This essay focuses on Colin McGinn’s critique in Knowledge and Reality of Robert Nozick’s tracking account of knowledge in Philosophical Explanations. Nozick offers a crisp portable statement of the tracking theory as follows, where S is some knowing subject and p is some proposition known.
1. p is true.
2. S believes that p.
3. not-p → not-(S believes that p. (the variation condition)
4. p → S believes that p. (the adherence condition)
The arrow relates antecedent to consequent in the manner of the subjunctive conditional: if the antecedent weren’t true, then the consequent wouldn’t be true.
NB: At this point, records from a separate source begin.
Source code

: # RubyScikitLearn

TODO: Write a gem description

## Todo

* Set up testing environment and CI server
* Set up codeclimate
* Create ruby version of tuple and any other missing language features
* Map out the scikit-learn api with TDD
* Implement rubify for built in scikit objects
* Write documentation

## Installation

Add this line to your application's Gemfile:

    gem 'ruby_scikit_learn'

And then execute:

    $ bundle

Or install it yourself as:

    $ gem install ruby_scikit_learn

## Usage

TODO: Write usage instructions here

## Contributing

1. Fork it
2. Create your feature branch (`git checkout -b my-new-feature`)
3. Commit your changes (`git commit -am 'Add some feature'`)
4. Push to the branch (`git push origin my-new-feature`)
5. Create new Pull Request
If Hermia knows that Lysander is waiting for her in the woods, then if Lysander weren’t waiting for her in the woods, she would not believe so (variation); and if Lysander were waiting for her in the woods, Hermia would believe that (adherence).
It is important that a more technical and complete statement – about S knowing via method (or way of believing) M that p – lies in the background.
1. p is true.
2. S believes, via method or way of coming to believe M, that p.
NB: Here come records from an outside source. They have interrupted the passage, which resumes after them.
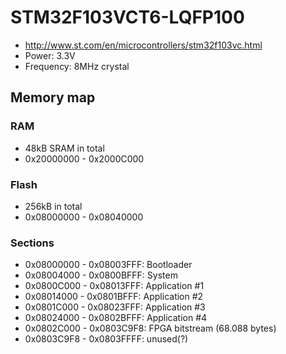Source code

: 
# STM32F103VCT6-LQFP100

 * http://www.st.com/en/microcontrollers/stm32f103vc.html
 * Power: 3.3V
 * Frequency: 8MHz crystal

## Memory map

### RAM

 * 48kB SRAM in total
 * 0x20000000 - 0x2000C000

### Flash

 * 256kB in total
 * 0x08000000 - 0x08040000

### Sections

 * 0x08000000 - 0x08003FFF: Bootloader
 * 0x08004000 - 0x0800BFFF: System
 * 0x0800C000 - 0x08013FFF: Application #1
 * 0x08014000 - 0x0801BFFF: Application #2
 * 0x0801C000 - 0x08023FFF: Application #3
 * 0x08024000 - 0x0802BFFF: Application #4
 * 0x0802C000 - 0x0803C9F8: FPGA bitstream (68.088 bytes)
 * 0x0803C9F8 - 0x0803FFFF: unused(?)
3. If p weren’t true and S were to use M to arrive at a belief whether (or not) p, then S wouldn’t believe, via M, that p.
4. If p were true and S were to use M to arrive at a belief whether (or not p, then S would believe, via M, that p.
The more complete statement is important for putting McGinn’s counter-examples to the tracking theory into perspective, and for evaluating his diagnosis that it suffers from being a “local” version of reliabilism as opposed to his own “global” version.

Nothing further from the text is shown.